Tuesday, July 05, 2011

Pegs and Holes

I mentioned 4 months ago a controversial post by the Dilbert cartoonist, Scot Adams. He has done it again, with this:
If you have a round peg that doesn’t fit in a square hole, do you blame the peg or the hole? You probably blame neither. We don’t assign blame to inanimate objects. ...

Now consider human males. No doubt you have noticed an alarming trend in the news. Powerful men have been behaving badly, e.g. tweeting, raping, cheating, and being offensive to just about everyone in the entire world. The current view of such things is that the men are to blame for their own bad behavior. That seems right. Obviously we shouldn’t blame the victims. I think we all agree on that point. Blame and shame are society’s tools for keeping things under control.

The part that interests me is that society is organized in such a way that the natural instincts of men are shameful and criminal while the natural instincts of women are mostly legal and acceptable. In other words, men are born as round pegs in a society full of square holes. Whose fault is that? Do you blame the baby who didn’t ask to be born male?

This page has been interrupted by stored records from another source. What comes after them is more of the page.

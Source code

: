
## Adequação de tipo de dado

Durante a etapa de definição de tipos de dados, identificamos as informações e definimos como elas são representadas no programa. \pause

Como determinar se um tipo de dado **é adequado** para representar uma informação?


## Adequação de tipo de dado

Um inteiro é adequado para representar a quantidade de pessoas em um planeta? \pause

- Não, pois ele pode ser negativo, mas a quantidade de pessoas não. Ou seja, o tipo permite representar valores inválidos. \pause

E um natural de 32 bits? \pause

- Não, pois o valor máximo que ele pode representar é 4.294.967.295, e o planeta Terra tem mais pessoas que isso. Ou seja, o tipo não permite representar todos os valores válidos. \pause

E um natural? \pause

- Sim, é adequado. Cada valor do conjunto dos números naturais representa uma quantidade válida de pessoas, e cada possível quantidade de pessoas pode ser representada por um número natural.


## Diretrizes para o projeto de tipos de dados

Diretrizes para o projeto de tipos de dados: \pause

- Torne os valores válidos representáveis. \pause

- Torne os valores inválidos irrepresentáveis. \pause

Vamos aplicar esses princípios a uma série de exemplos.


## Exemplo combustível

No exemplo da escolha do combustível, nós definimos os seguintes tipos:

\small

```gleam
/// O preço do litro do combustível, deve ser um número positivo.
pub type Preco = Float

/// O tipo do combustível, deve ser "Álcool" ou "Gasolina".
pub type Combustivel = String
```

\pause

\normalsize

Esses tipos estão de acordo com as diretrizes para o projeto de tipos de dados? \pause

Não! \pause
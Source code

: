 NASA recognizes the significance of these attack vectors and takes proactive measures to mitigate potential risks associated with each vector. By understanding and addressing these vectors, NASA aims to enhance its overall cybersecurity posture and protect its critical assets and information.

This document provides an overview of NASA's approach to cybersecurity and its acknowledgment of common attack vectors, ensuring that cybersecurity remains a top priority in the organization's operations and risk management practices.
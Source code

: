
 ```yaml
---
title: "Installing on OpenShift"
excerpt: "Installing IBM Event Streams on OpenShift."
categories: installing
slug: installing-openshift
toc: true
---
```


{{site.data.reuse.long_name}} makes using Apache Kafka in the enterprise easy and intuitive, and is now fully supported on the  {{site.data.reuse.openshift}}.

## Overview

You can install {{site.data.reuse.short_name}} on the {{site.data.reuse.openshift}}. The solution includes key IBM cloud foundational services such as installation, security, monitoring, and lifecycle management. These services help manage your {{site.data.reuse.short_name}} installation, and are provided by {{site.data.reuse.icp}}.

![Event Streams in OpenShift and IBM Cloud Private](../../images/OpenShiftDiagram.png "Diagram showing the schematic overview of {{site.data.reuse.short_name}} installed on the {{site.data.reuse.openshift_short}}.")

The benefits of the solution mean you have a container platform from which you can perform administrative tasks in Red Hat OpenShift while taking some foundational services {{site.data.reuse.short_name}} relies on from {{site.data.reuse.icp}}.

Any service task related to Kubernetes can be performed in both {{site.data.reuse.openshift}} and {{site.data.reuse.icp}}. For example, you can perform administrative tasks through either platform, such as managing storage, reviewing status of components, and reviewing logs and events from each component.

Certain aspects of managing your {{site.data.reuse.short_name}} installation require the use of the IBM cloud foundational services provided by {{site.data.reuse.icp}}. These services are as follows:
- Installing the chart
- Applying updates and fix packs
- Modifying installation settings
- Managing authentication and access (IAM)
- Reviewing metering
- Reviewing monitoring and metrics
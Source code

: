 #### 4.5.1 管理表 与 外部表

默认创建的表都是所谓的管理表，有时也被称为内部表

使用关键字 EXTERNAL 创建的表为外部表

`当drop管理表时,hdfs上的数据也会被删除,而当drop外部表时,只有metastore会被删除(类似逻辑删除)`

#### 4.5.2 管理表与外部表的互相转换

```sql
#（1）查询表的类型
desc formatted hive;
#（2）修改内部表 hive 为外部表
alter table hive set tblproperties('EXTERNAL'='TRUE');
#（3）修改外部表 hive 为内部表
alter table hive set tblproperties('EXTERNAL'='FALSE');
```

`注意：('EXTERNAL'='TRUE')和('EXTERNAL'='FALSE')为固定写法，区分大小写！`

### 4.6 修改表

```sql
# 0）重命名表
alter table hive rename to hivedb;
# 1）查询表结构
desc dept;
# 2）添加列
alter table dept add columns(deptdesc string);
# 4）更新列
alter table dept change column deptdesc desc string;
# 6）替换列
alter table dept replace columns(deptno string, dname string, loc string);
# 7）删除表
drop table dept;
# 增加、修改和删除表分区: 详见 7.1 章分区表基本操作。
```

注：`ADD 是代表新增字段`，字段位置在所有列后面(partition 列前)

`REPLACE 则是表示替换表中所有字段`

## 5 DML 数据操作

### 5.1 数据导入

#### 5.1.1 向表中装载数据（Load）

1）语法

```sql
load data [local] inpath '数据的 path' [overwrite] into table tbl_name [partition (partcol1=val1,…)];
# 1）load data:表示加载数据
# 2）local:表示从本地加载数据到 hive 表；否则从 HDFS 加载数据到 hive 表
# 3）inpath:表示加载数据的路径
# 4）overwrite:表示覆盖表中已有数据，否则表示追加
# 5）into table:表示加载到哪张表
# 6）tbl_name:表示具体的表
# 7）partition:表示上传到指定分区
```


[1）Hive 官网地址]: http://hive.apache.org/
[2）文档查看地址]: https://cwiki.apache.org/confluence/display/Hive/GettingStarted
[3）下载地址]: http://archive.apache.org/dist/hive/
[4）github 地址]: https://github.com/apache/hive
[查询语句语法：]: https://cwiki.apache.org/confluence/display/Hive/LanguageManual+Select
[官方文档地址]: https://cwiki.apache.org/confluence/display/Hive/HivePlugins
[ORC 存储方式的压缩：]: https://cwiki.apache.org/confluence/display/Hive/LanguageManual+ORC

Or do you blame the society that brought him into the world, all round-pegged and turgid, and said, “Here’s your square hole”?

The way society is organized at the moment, we have no choice but to blame men for bad behavior.
The feminist blogs have posted scathing attacks, and Adams has defended himself.

Dilbert is not hard to understand. He is a cartoonist. He tries to be thought-provoking and entertaining at the same time. He finds humor in looking at the world in unconventional ways. He is often trying to make a point, but he does not have a larger agenda.

And yet the feminists who attack him cannot seem to understand what he is saying. Some were offended that he might be making excuses for the French Socialist IMF banker DSK who was accused of rape, but DSK was released today based on evidence that the accuser was paid to frame him.

I think that the attacks on Adams have only proved the validity of his points. His latest post has a disclaimer for the feminists who do not understand him, but I doubt that it will make any difference.

The pegs and holes problem starts in kindergarten. I have girls, not boys, so I was not complaining. Their schools were structured around things that girls want to do, not boys. Only about half the time was devoted to some sort of learning. The rest of the time some female teacher was leading an activity that was primarily of interest to the girls.

Needless to say, the problem extends to the family court, and all of its psychologists, social workers, mediators, etc.